* [Instructions to follow] Show every line in the records below that contains the word "between".

* [Data for the task]

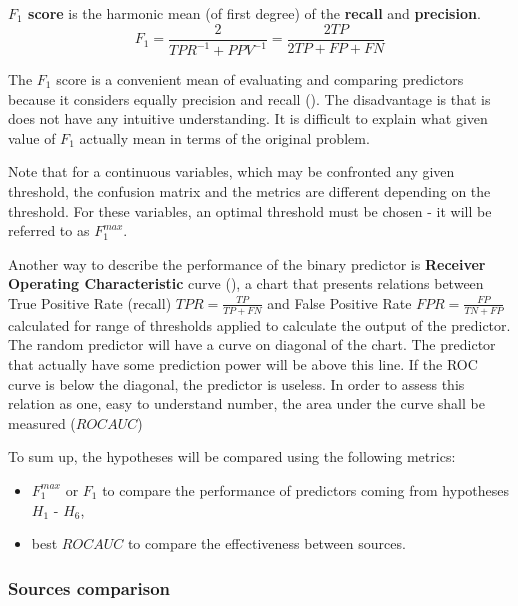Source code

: \documentclass{article}
\begin{document}
\par \textbf{$F_1$ score} is the harmonic mean (of first degree) of the \textbf{recall} and \textbf{precision}.
\[F_1=\frac{2}{TPR^{-1}+PPV^{-1}}=\frac{2TP}{2TP+FP+FN}\]
\par The $F_1$ score is a convenient mean of evaluating and comparing predictors because it considers equally precision and recall (\cite{czakon-f1}).
The disadvantage is that is does not have any intuitive understanding.
It is difficult to explain what given value of $F_1$ actually mean in terms of the original problem.
\par Note that for a continuous variables, which may be confronted any given threshold, the confusion matrix and the metrics are different depending on the threshold.
For these variables, an optimal threshold must be chosen - it will be referred to as $F_1^{max}$.
\vspace{0.5cm}
\par Another way to describe the performance of the binary predictor is \textbf{Receiver Operating Characteristic} curve (\cite{wiki-roc}),
a chart that presents relations between True Positive Rate (recall) \(TPR=\frac{TP}{TP+FN}\)
and False Positive Rate \(FPR=\frac{FP}{TN+FP}\) calculated for range of thresholds applied to calculate the output of the predictor.
The random predictor will have a curve on diagonal of the chart.
The predictor that actually have some prediction power will be above this line.
If the ROC curve is below the diagonal, the predictor is useless.
In order to assess this relation as one, easy to understand number, the area under the curve shall be measured ($ROC AUC$)
\vspace{0.5cm}
\par To sum up, the hypotheses will be compared using the following metrics:
\begin{itemize}
    \item $F_1^{max}$ or $F_1$ to compare the performance of predictors coming from hypotheses $H_1$ - $H_6$,
    \item best $ROC AUC$ to compare the effectiveness between sources.
\end{itemize}

\subsubsection{Sources comparison}
\end{document}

* [Answer space]
a chart that presents relations between True Positive Rate (recall) \(TPR=\frac{TP}{TP+FN}\)
    \item best $ROC AUC$ to compare the effectiveness between sources.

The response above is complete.